■ Work instructions: A word-for-word copy of the records below is needed, without the images.
========================================================================
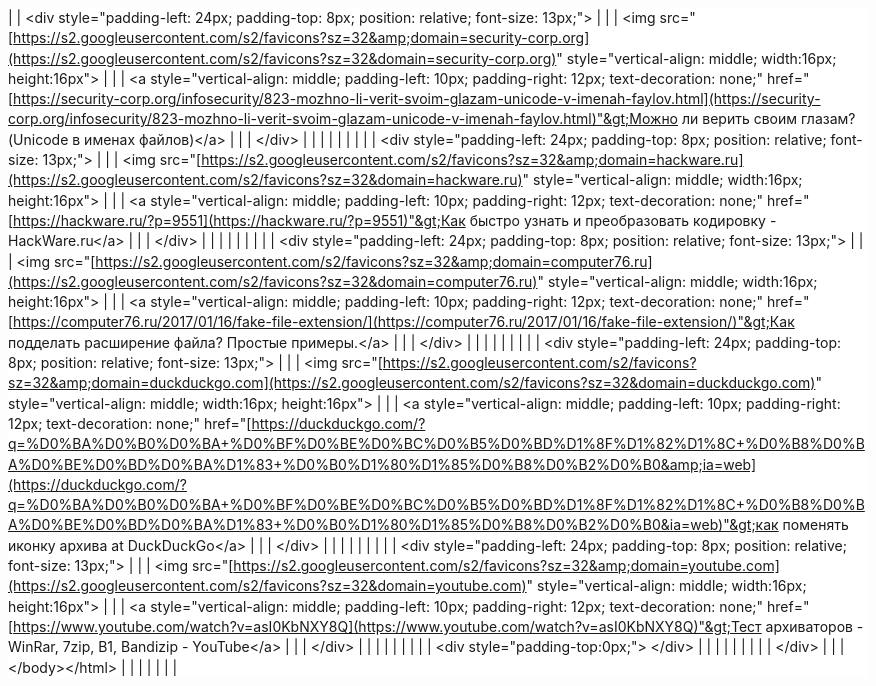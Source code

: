 |  |  &lt;div style="padding-left: 24px; padding-top: 8px; position: relative; font-size: 13px;"&gt; |
|  |  &lt;img src="[https://s2.googleusercontent.com/s2/favicons?sz=32&amp;domain=security-corp.org](https://s2.googleusercontent.com/s2/favicons?sz=32&domain=security-corp.org)" style="vertical-align: middle; width:16px; height:16px"&gt; |
|  |  &lt;a style="vertical-align: middle; padding-left: 10px; padding-right: 12px; text-decoration: none;" href="[https://security-corp.org/infosecurity/823-mozhno-li-verit-svoim-glazam-unicode-v-imenah-faylov.html](https://security-corp.org/infosecurity/823-mozhno-li-verit-svoim-glazam-unicode-v-imenah-faylov.html)"&gt;Можно ли верить своим глазам? \(Unicode в именах файлов\)&lt;/a&gt; |
|  |  &lt;/div&gt; |
|  |  |
|  |  |
|  |  &lt;div style="padding-left: 24px; padding-top: 8px; position: relative; font-size: 13px;"&gt; |
|  |  &lt;img src="[https://s2.googleusercontent.com/s2/favicons?sz=32&amp;domain=hackware.ru](https://s2.googleusercontent.com/s2/favicons?sz=32&domain=hackware.ru)" style="vertical-align: middle; width:16px; height:16px"&gt; |
|  |  &lt;a style="vertical-align: middle; padding-left: 10px; padding-right: 12px; text-decoration: none;" href="[https://hackware.ru/?p=9551](https://hackware.ru/?p=9551)"&gt;Как быстро узнать и преобразовать кодировку - HackWare.ru&lt;/a&gt; |
|  |  &lt;/div&gt; |
|  |  |
|  |  |
|  |  &lt;div style="padding-left: 24px; padding-top: 8px; position: relative; font-size: 13px;"&gt; |
|  |  &lt;img src="[https://s2.googleusercontent.com/s2/favicons?sz=32&amp;domain=computer76.ru](https://s2.googleusercontent.com/s2/favicons?sz=32&domain=computer76.ru)" style="vertical-align: middle; width:16px; height:16px"&gt; |
|  |  &lt;a style="vertical-align: middle; padding-left: 10px; padding-right: 12px; text-decoration: none;" href="[https://computer76.ru/2017/01/16/fake-file-extension/](https://computer76.ru/2017/01/16/fake-file-extension/)"&gt;Как подделать расширение файла? Простые примеры.&lt;/a&gt; |
|  |  &lt;/div&gt; |
|  |  |
|  |  |
|  |  &lt;div style="padding-left: 24px; padding-top: 8px; position: relative; font-size: 13px;"&gt; |
|  |  &lt;img src="[https://s2.googleusercontent.com/s2/favicons?sz=32&amp;domain=duckduckgo.com](https://s2.googleusercontent.com/s2/favicons?sz=32&domain=duckduckgo.com)" style="vertical-align: middle; width:16px; height:16px"&gt; |
|  |  &lt;a style="vertical-align: middle; padding-left: 10px; padding-right: 12px; text-decoration: none;" href="[https://duckduckgo.com/?q=%D0%BA%D0%B0%D0%BA+%D0%BF%D0%BE%D0%BC%D0%B5%D0%BD%D1%8F%D1%82%D1%8C+%D0%B8%D0%BA%D0%BE%D0%BD%D0%BA%D1%83+%D0%B0%D1%80%D1%85%D0%B8%D0%B2%D0%B0&amp;ia=web](https://duckduckgo.com/?q=%D0%BA%D0%B0%D0%BA+%D0%BF%D0%BE%D0%BC%D0%B5%D0%BD%D1%8F%D1%82%D1%8C+%D0%B8%D0%BA%D0%BE%D0%BD%D0%BA%D1%83+%D0%B0%D1%80%D1%85%D0%B8%D0%B2%D0%B0&ia=web)"&gt;как поменять иконку архива at DuckDuckGo&lt;/a&gt; |
|  |  &lt;/div&gt; |
|  |  |
|  |  |
|  |  &lt;div style="padding-left: 24px; padding-top: 8px; position: relative; font-size: 13px;"&gt; |
|  |  &lt;img src="[https://s2.googleusercontent.com/s2/favicons?sz=32&amp;domain=youtube.com](https://s2.googleusercontent.com/s2/favicons?sz=32&domain=youtube.com)" style="vertical-align: middle; width:16px; height:16px"&gt; |
|  |  &lt;a style="vertical-align: middle; padding-left: 10px; padding-right: 12px; text-decoration: none;" href="[https://www.youtube.com/watch?v=asI0KbNXY8Q](https://www.youtube.com/watch?v=asI0KbNXY8Q)"&gt;Тест архиваторов - WinRar, 7zip, B1, Bandizip - YouTube&lt;/a&gt; |
|  |  &lt;/div&gt; |
|  |  |
|  |  |
|  |  &lt;div style="padding-top:0px;"&gt;&nbsp;&lt;/div&gt; |
|  |  |
|  |  |
|  | &lt;/div&gt; |
|  | &lt;/body&gt;&lt;/html&gt; |
|  |  |
|  |  |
========================================================================
■ Final answer:
Source code

: |  |  &lt;div style="padding-left: 24px; padding-top: 8px; position: relative; font-size: 13px;"&gt; |
|  |  &lt;img src="[https://s2.googleusercontent.com/s2/favicons?sz=32&amp;domain=security-corp.org](https://s2.googleusercontent.com/s2/favicons?sz=32&domain=security-corp.org)" style="vertical-align: middle; width:16px; height:16px"&gt; |
|  |  &lt;a style="vertical-align: middle; padding-left: 10px; padding-right: 12px; text-decoration: none;" href="[https://security-corp.org/infosecurity/823-mozhno-li-verit-svoim-glazam-unicode-v-imenah-faylov.html](https://security-corp.org/infosecurity/823-mozhno-li-verit-svoim-glazam-unicode-v-imenah-faylov.html)"&gt;Можно ли верить своим глазам? \(Unicode в именах файлов\)&lt;/a&gt; |
|  |  &lt;/div&gt; |
|  |  |
|  |  |
|  |  &lt;div style="padding-left: 24px; padding-top: 8px; position: relative; font-size: 13px;"&gt; |
|  |  &lt;img src="[https://s2.googleusercontent.com/s2/favicons?sz=32&amp;domain=hackware.ru](https://s2.googleusercontent.com/s2/favicons?sz=32&domain=hackware.ru)" style="vertical-align: middle; width:16px; height:16px"&gt; |
|  |  &lt;a style="vertical-align: middle; padding-left: 10px; padding-right: 12px; text-decoration: none;" href="[https://hackware.ru/?p=9551](https://hackware.ru/?p=9551)"&gt;Как быстро узнать и преобразовать кодировку - HackWare.ru&lt;/a&gt; |
|  |  &lt;/div&gt; |
|  |  |
|  |  |
|  |  &lt;div style="padding-left: 24px; padding-top: 8px; position: relative; font-size: 13px;"&gt; |
|  |  &lt;img src="[https://s2.googleusercontent.com/s2/favicons?sz=32&amp;domain=computer76.ru](https://s2.googleusercontent.com/s2/favicons?sz=32&domain=computer76.ru)" style="vertical-align: middle; width:16px; height:16px"&gt; |
|  |  &lt;a style="vertical-align: middle; padding-left: 10px; padding-right: 12px; text-decoration: none;" href="[https://computer76.ru/2017/01/16/fake-file-extension/](https://computer76.ru/2017/01/16/fake-file-extension/)"&gt;Как подделать расширение файла? Простые примеры.&lt;/a&gt; |
|  |  &lt;/div&gt; |
|  |  |
|  |  |
|  |  &lt;div style="padding-left: 24px; padding-top: 8px; position: relative; font-size: 13px;"&gt; |
|  |  &lt;img src="[https://s2.googleusercontent.com/s2/favicons?sz=32&amp;domain=duckduckgo.com](https://s2.googleusercontent.com/s2/favicons?sz=32&domain=duckduckgo.com)" style="vertical-align: middle; width:16px; height:16px"&gt; |
|  |  &lt;a style="vertical-align: middle; padding-left: 10px; padding-right: 12px; text-decoration: none;" href="[https://duckduckgo.com/?q=%D0%BA%D0%B0%D0%BA+%D0%BF%D0%BE%D0%BC%D0%B5%D0%BD%D1%8F%D1%82%D1%8C+%D0%B8%D0%BA%D0%BE%D0%BD%D0%BA%D1%83+%D0%B0%D1%80%D1%85%D0%B8%D0%B2%D0%B0&amp;ia=web](https://duckduckgo.com/?q=%D0%BA%D0%B0%D0%BA+%D0%BF%D0%BE%D0%BC%D0%B5%D0%BD%D1%8F%D1%82%D1%8C+%D0%B8%D0%BA%D0%BE%D0%BD%D0%BA%D1%83+%D0%B0%D1%80%D1%85%D0%B8%D0%B2%D0%B0&ia=web)"&gt;как поменять иконку архива at DuckDuckGo&lt;/a&gt; |
|  |  &lt;/div&gt; |
|  |  |
|  |  |
|  |  &lt;div style="padding-left: 24px; padding-top: 8px; position: relative; font-size: 13px;"&gt; |
|  |  &lt;img src="[https://s2.googleusercontent.com/s2/favicons?sz=32&amp;domain=youtube.com](https://s2.googleusercontent.com/s2/favicons?sz=32&domain=youtube.com)" style="vertical-align: middle; width:16px; height:16px"&gt; |
|  |  &lt;a style="vertical-align: middle; padding-left: 10px; padding-right: 12px; text-decoration: none;" href="[https://www.youtube.com/watch?v=asI0KbNXY8Q](https://www.youtube.com/watch?v=asI0KbNXY8Q)"&gt;Тест архиваторов - WinRar, 7zip, B1, Bandizip - YouTube&lt;/a&gt; |
|  |  &lt;/div&gt; |
|  |  |
|  |  |
|  |  &lt;div style="padding-top:0px;"&gt;&nbsp;&lt;/div&gt; |
|  |  |
|  |  |
|  | &lt;/div&gt; |
|  | &lt;/body&gt;&lt;/html&gt; |
|  |  |
|  |  |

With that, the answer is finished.